O Escandalo que Não Passou Entre as Gotas da Chuva

A denúncia do escândalo vem das Capazes, o escandaloso acórdão vem de uns juízes que sobreviveram à república e se regem pela bíblia, pelo código penal de 1886 e citam civilizações onde é legal lapidar seres humanos.

Não conseguem citar a constituição de um Portugal laico e anti-discriminatório, nem o código penal em vigor, nem o sentimento dominante da sociedade contemporânea que lhes paga o bem viver.

Não podem. Não podem julgar fora da lei. Não podem ser juízes.
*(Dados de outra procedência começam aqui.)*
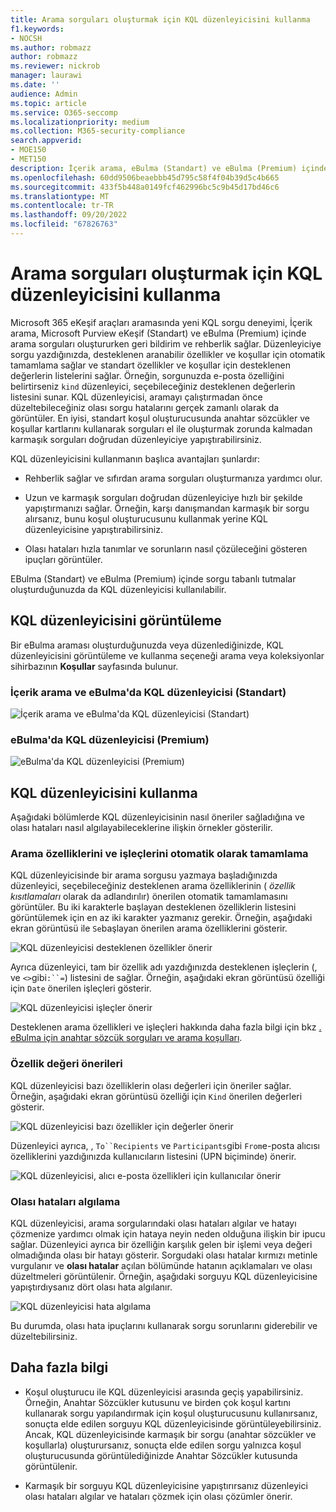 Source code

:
 ```yaml
---
title: Arama sorguları oluşturmak için KQL düzenleyicisini kullanma
f1.keywords:
- NOCSH
ms.author: robmazz
author: robmazz
ms.reviewer: nickrob
manager: laurawi
ms.date: ''
audience: Admin
ms.topic: article
ms.service: O365-seccomp
ms.localizationpriority: medium
ms.collection: M365-security-compliance
search.appverid:
- MOE150
- MET150
description: İçerik arama, eBulma (Standart) ve eBulma (Premium) içinde eBulma arama sorgularını yapılandırmak için KQL düzenleyicisini kullanabilirsiniz.
ms.openlocfilehash: 60dd9506beaebbb45d795c58f4f04b39d5c4b665
ms.sourcegitcommit: 433f5b448a0149fcf462996bc5c9b45d17bd46c6
ms.translationtype: MT
ms.contentlocale: tr-TR
ms.lasthandoff: 09/20/2022
ms.locfileid: "67826763"
---
```

# <a name="use-the-kql-editor-to-build-search-queries"></a>Arama sorguları oluşturmak için KQL düzenleyicisini kullanma

Microsoft 365 eKeşif araçları aramasında yeni KQL sorgu deneyimi, İçerik arama, Microsoft Purview eKeşif (Standart) ve eBulma (Premium) içinde arama sorguları oluştururken geri bildirim ve rehberlik sağlar. Düzenleyiciye sorgu yazdığınızda, desteklenen aranabilir özellikler ve koşullar için otomatik tamamlama sağlar ve standart özellikler ve koşullar için desteklenen değerlerin listelerini sağlar. Örneğin, sorgunuzda e-posta özelliğini belirtirseniz `kind` düzenleyici, seçebileceğiniz desteklenen değerlerin listesini sunar. KQL düzenleyicisi, aramayı çalıştırmadan önce düzeltebileceğiniz olası sorgu hatalarını gerçek zamanlı olarak da görüntüler. En iyisi, standart koşul oluşturucusunda anahtar sözcükler ve koşullar kartlarını kullanarak sorguları el ile oluşturmak zorunda kalmadan karmaşık sorguları doğrudan düzenleyiciye yapıştırabilirsiniz.
  
KQL düzenleyicisini kullanmanın başlıca avantajları şunlardır:

- Rehberlik sağlar ve sıfırdan arama sorguları oluşturmanıza yardımcı olur.

- Uzun ve karmaşık sorguları doğrudan düzenleyiciye hızlı bir şekilde yapıştırmanızı sağlar. Örneğin, karşı danışmandan karmaşık bir sorgu alırsanız, bunu koşul oluşturucusunu kullanmak yerine KQL düzenleyicisine yapıştırabilirsiniz.

- Olası hataları hızla tanımlar ve sorunların nasıl çözüleceğini gösteren ipuçları görüntüler.

EBulma (Standart) ve eBulma (Premium) içinde sorgu tabanlı tutmalar oluşturduğunuzda da KQL düzenleyicisi kullanılabilir.

## <a name="displaying-the-kql-editor"></a>KQL düzenleyicisini görüntüleme

Bir eBulma araması oluşturduğunuzda veya düzenlediğinizde, KQL düzenleyicisini görüntüleme ve kullanma seçeneği arama veya koleksiyonlar sihirbazının **Koşullar** sayfasında bulunur.

### <a name="kql-editor-in-content-search-and-ediscovery-standard"></a>İçerik arama ve eBulma'da KQL düzenleyicisi (Standart)

![İçerik arama ve eBulma'da KQL düzenleyicisi (Standart)](../media/KQLEditorCore.png)

### <a name="kql-editor-in-ediscovery-premium"></a>eBulma'da KQL düzenleyicisi (Premium)

![eBulma'da KQL düzenleyicisi (Premium)](../media/KQLEditorAdvanced.png)

## <a name="using-the-kql-editor"></a>KQL düzenleyicisini kullanma

Aşağıdaki bölümlerde KQL düzenleyicisinin nasıl öneriler sağladığına ve olası hataları nasıl algılayabileceklerine ilişkin örnekler gösterilir.

### <a name="autocompletion-of-search-properties-and-operators"></a>Arama özelliklerini ve işleçlerini otomatik olarak tamamlama

KQL düzenleyicisinde bir arama sorgusu yazmaya başladığınızda düzenleyici, seçebileceğiniz desteklenen arama özelliklerinin ( *özellik kısıtlamaları* olarak da adlandırılır) önerilen otomatik tamamlamasını görüntüler. Bu iki karakterle başlayan desteklenen özelliklerin listesini görüntülemek için en az iki karakter yazmanız gerekir. Örneğin, aşağıdaki ekran görüntüsü ile `Se`başlayan önerilen arama özelliklerini gösterir.

![KQL düzenleyicisi desteklenen özellikler önerir](../media/KQLEditorAutoCompleteProperties.png)

Ayrıca düzenleyici, tam bir özellik adı yazdığınızda desteklenen işleçlerin (, ve `<>`gibi`:``=`) listesini de sağlar. Örneğin, aşağıdaki ekran görüntüsü özelliği için `Date` önerilen işleçleri gösterir.

![KQL düzenleyicisi işleçler önerir](../media/KQLEditorOperatorSuggestions.png)

Desteklenen arama özellikleri ve işleçleri hakkında daha fazla bilgi için bkz [. eBulma için anahtar sözcük sorguları ve arama koşulları](keyword-queries-and-search-conditions.md).

### <a name="property-value-suggestions"></a>Özellik değeri önerileri

KQL düzenleyicisi bazı özelliklerin olası değerleri için öneriler sağlar. Örneğin, aşağıdaki ekran görüntüsü özelliği için `Kind` önerilen değerleri gösterir.

![KQL düzenleyicisi bazı özellikler için değerler önerir](../media/KQLEditorValueSuggestions.png)

Düzenleyici ayrıca, , `To``Recipients` ve `Participants`gibi `From`e-posta alıcısı özelliklerini yazdığınızda kullanıcıların listesini (UPN biçiminde) önerir.

![KQL düzenleyicisi, alıcı e-posta özellikleri için kullanıcılar önerir](../media/KQLEditorRecipientSuggestions.png)

### <a name="detection-of-potential-errors"></a>Olası hataları algılama

KQL düzenleyicisi, arama sorgularındaki olası hataları algılar ve hatayı çözmenize yardımcı olmak için hataya neyin neden olduğuna ilişkin bir ipucu sağlar. Düzenleyici ayrıca bir özelliğin karşılık gelen bir işlemi veya değeri olmadığında olası bir hatayı gösterir. Sorgudaki olası hatalar kırmızı metinle vurgulanır ve **olası hatalar** açılan bölümünde hatanın açıklamaları ve olası düzeltmeleri görüntülenir. Örneğin, aşağıdaki sorguyu KQL düzenleyicisine yapıştırdıysanız dört olası hata algılanır.

![KQL düzenleyicisi hata algılama](../media/KQLEditorErrorDetection.png)

Bu durumda, olası hata ipuçlarını kullanarak sorgu sorunlarını giderebilir ve düzeltebilirsiniz.

## <a name="more-information"></a>Daha fazla bilgi

- Koşul oluşturucu ile KQL düzenleyicisi arasında geçiş yapabilirsiniz. Örneğin, Anahtar Sözcükler kutusunu ve birden çok koşul kartını kullanarak sorgu yapılandırmak için koşul oluşturucusunu kullanırsanız, sonuçta elde edilen sorguyu KQL düzenleyicisinde görüntüleyebilirsiniz. Ancak, KQL düzenleyicisinde karmaşık bir sorgu (anahtar sözcükler ve koşullarla) oluşturursanız, sonuçta elde edilen sorgu yalnızca koşul oluşturucusunda görüntülediğinizde Anahtar Sözcükler kutusunda görüntülenir.

- Karmaşık bir sorguyu KQL düzenleyicisine yapıştırırsanız düzenleyici olası hataları algılar ve hataları çözmek için olası çözümler önerir.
Se não respeitam a lei fundamental do país onde julgam, não podem ocupar cargos que lhes permitam impor a lei da selva, cargos que lhes permitam impor um estado animal, do qual, com tanta dificuldade, nos vamos afastando tão lentamente.

Já foi grande a indignação, escreveram-se artigos, convocaram-se manifestações, subscreveram-se petições, preparam-se processos contra o cromagnismo misógino, mas cuidado, já começaram a chegar os baldes de lixivia. Já por aí circulam tentativas de limpar a lama que indelevelmente sujou as magistraturas, todas. Já as corporações e os "corporadores" andam a deitar detergente em cima dos dois trogloditas, dos que lhes permitiram chegar a desembargadores e dos que se afirmam impotentes para lhes cercear o fundamentalismo faccioso.
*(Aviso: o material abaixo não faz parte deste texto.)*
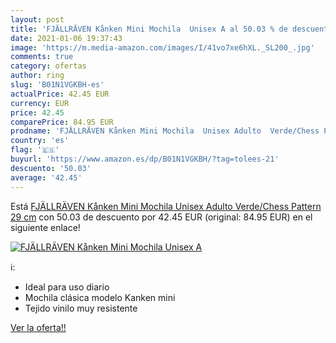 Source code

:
 ```yaml
---
layout: post
title: 'FJÄLLRÄVEN Kånken Mini Mochila  Unisex A al 50.03 % de descuento'
date: 2021-01-06 19:37:43
image: 'https://m.media-amazon.com/images/I/41vo7xe6hXL._SL200_.jpg'
comments: true
category: ofertas
author: ring
slug: 'B01N1VGKBH-es'
actualPrice: 42.45 EUR
currency: EUR
price: 42.45
comparePrice: 84.95 EUR
prodname: 'FJÄLLRÄVEN Kånken Mini Mochila  Unisex Adulto  Verde/Chess Pattern  29 cm'
country: 'es'
flag: '🇪🇸'
buyurl: 'https://www.amazon.es/dp/B01N1VGKBH/?tag=tolees-21'
descuento: '50.03'
average: '42.45'
---
```


Está [FJÄLLRÄVEN Kånken Mini Mochila  Unisex Adulto  Verde/Chess Pattern  29 cm](https://www.amazon.es/dp/B01N1VGKBH/?tag=tolees-21) con 50.03 de descuento por 42.45 EUR (original: 84.95 EUR) en el siguiente enlace!

[![FJÄLLRÄVEN Kånken Mini Mochila  Unisex A](https://m.media-amazon.com/images/I/41vo7xe6hXL._SL200_.jpg)](https://www.amazon.es/dp/B01N1VGKBH/?tag=tolees-21)

ℹ️:

- Ideal para uso diario
- Mochila clásica modelo Kanken mini
- Tejido vinilo muy resistente

[Ver la oferta!!](https://www.amazon.es/dp/B01N1VGKBH/?tag=tolees-21)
E respondendo às tentativas de branqueamento do (im)branqueável importa afirmar que:

Não, o tema não está gasto! Enquanto uma coisa “mononeurónica”, para quem romances religiosos são tábuas da lei, exercer uma magistratura, qualquer magistratura, o tema não está gasto.

Ao contrário do que tentam fazer crer certos lavadores (corporativos? solidários? encomendados?) o que, no acórdão do misógino, é de facto relevante, não é a sentença, mas sim a argumentação. O que motivou toda esta indignação é a invocação de argumentos retirados de romances religiosos, de códigos penais monárquicos e de procedimentos inspirados em estados confessionais, para tentar justificar uma sentença, e sim, aí sim, também ela claramente inapropriada.
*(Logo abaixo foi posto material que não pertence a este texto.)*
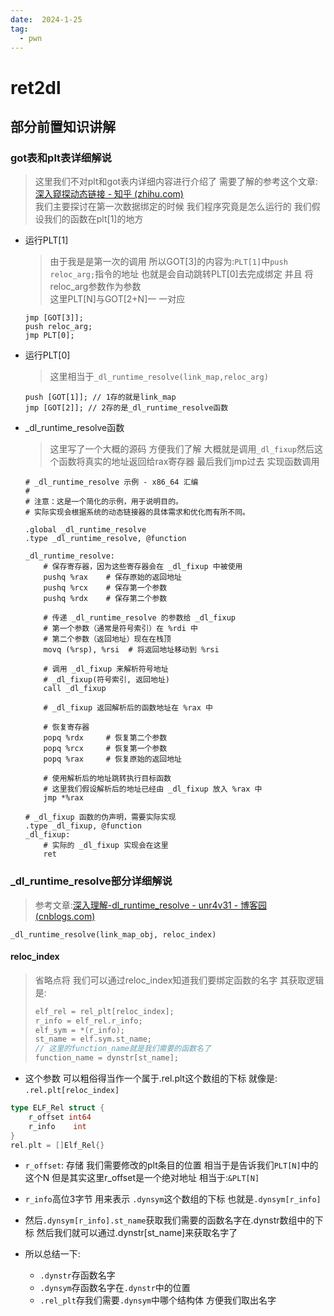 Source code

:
 ```yaml
---
date:  2024-1-25
tag:
  - pwn
---
```


# ret2dl

## 部分前置知识讲解

### got表和plt表详细解说

> 这里我们不对plt和got表内详细内容进行介绍了 需要了解的参考这个文章:[深入窥探动态链接 - 知乎 (zhihu.com)](https://zhuanlan.zhihu.com/p/134105591)<br>我们主要探讨在第一次数据绑定的时候 我们程序究竟是怎么运行的 我们假设我们的函数在plt[1]的地方

- 运行PLT[1]

  > 由于我是是第一次的调用 所以GOT[3]的内容为:`PLT[1]`中`push reloc_arg;`指令的地址 也就是会自动跳转PLT[0]去完成绑定 并且 将reloc_arg参数作为参数<br>这里PLT[N]与GOT[2+N]一 一对应

  ```assembly
  jmp [GOT[3]]; 
  push reloc_arg;
  jmp PLT[0];
  ```

- 运行PLT[0]

  > 这里相当于`_dl_runtime_resolve(link_map,reloc_arg)`

  ```assembly
  push [GOT[1]]; // 1存的就是link_map 
  jmp [GOT[2]]; // 2存的是_dl_runtime_resolve函数  
  
  ```

- _dl_runtime_resolve函数

  > 这里写了一个大概的源码 方便我们了解 大概就是调用`_dl_fixup`然后这个函数将真实的地址返回给rax寄存器 最后我们jmp过去 实现函数调用

  ```assembly
  # _dl_runtime_resolve 示例 - x86_64 汇编
  #
  # 注意：这是一个简化的示例，用于说明目的。
  # 实际实现会根据系统的动态链接器的具体需求和优化而有所不同。
  
  .global _dl_runtime_resolve
  .type _dl_runtime_resolve, @function
  
  _dl_runtime_resolve:
      # 保存寄存器，因为这些寄存器会在 _dl_fixup 中被使用
      pushq %rax    # 保存原始的返回地址
      pushq %rcx    # 保存第一个参数
      pushq %rdx    # 保存第二个参数
  
      # 传递 _dl_runtime_resolve 的参数给 _dl_fixup
      # 第一个参数（通常是符号索引）在 %rdi 中
      # 第二个参数（返回地址）现在在栈顶
      movq (%rsp), %rsi  # 将返回地址移动到 %rsi
  
      # 调用 _dl_fixup 来解析符号地址
      # _dl_fixup(符号索引, 返回地址)
      call _dl_fixup
  
      # _dl_fixup 返回解析后的函数地址在 %rax 中
  
      # 恢复寄存器
      popq %rdx     # 恢复第二个参数
      popq %rcx     # 恢复第一个参数
      popq %rax     # 恢复原始的返回地址
  
      # 使用解析后的地址跳转执行目标函数
      # 这里我们假设解析后的地址已经由 _dl_fixup 放入 %rax 中
      jmp *%rax
  
  # _dl_fixup 函数的伪声明，需要实际实现
  .type _dl_fixup, @function
  _dl_fixup:
      # 实际的 _dl_fixup 实现会在这里
      ret
  ```

  

### _dl_runtime_resolve部分详细解说

> 参考文章:[深入理解-dl_runtime_resolve - unr4v31 - 博客园 (cnblogs.com)](https://www.cnblogs.com/unr4v31/p/15168342.html)

```assembly
_dl_runtime_resolve(link_map_obj, reloc_index)
```

#### reloc_index

> 省略点将 我们可以通过reloc_index知道我们要绑定函数的名字 其获取逻辑是:<br>
>
> ```c
> elf_rel = rel_plt[reloc_index];
> r_info = elf_rel.r_info;
> elf_sym = *(r_info);
> st_name = elf.sym.st_name;
> // 这里的function_name就是我们需要的函数名了
> function_name = dynstr[st_name];
> ```

-  这个参数 可以粗俗得当作一个属于.rel.plt这个数组的下标 就像是: `.rel.plt[reloc_index]`

  ```go
  type ELF_Rel struct {
      r_offset int64
      r_info 	int
  }
  rel.plt = []Elf_Rel{}
  ```

  - `r_offset`: 存储 我们需要修改的plt条目的位置 相当于是告诉我们`PLT[N]`中的这个N 但是其实这里r_offset是一个绝对地址 相当于:`&PLT[N]`
  - `r_info`高位3字节 用来表示 `.dynsym`这个数组的下标 也就是`.dynsym[r_info]`

  - 然后`.dynsym[r_info].st_name`获取我们需要的函数名字在.dynstr数组中的下标 然后我们就可以通过.dynstr[st_name]来获取名字了

- 所以总结一下:
  - `.dynstr`存函数名字
  - `.dynsym`存函数名字在`.dynstr`中的位置
  - `.rel_plt`存我们需要`.dynsym`中哪个结构体 方便我们取出名字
Várias e diversificadas serão as tentativas de diminuir o caráter criminosamente inaceitável dos argumentos do misógino, incluindo o de que seriam simples parvoíces que importaria desvalorizar, quanto mais não fosse, em nome da credibilização da justiça. Não, primeiro não são simples parvoíces, e segundo, não podemos tentar salvaguardar a credibilidade de uma (in)justiça que produz escritos destes. Primeiro porque sendo parvoíces, condescendo, são principalmente o reflexo da mentalidade de um troglodita que chegou a juiz da relação. Como? Como é que isto julga, como é que é juiz e como é que subiu de um tribunal de vão de escada até à relação? E segundo, não só não me compete, a mim, tentar salvaguardar esta justiça, esta justiça que permite a produção de apelos ao que de mais baixo e vil existe no ser humano, como, muito pelo contrário, enquanto cidadão de um estado de direito democrático, constitucionalmente laico e igualitário, me sinto obrigado a repudiá-la, denunciá-la e a contestá-la.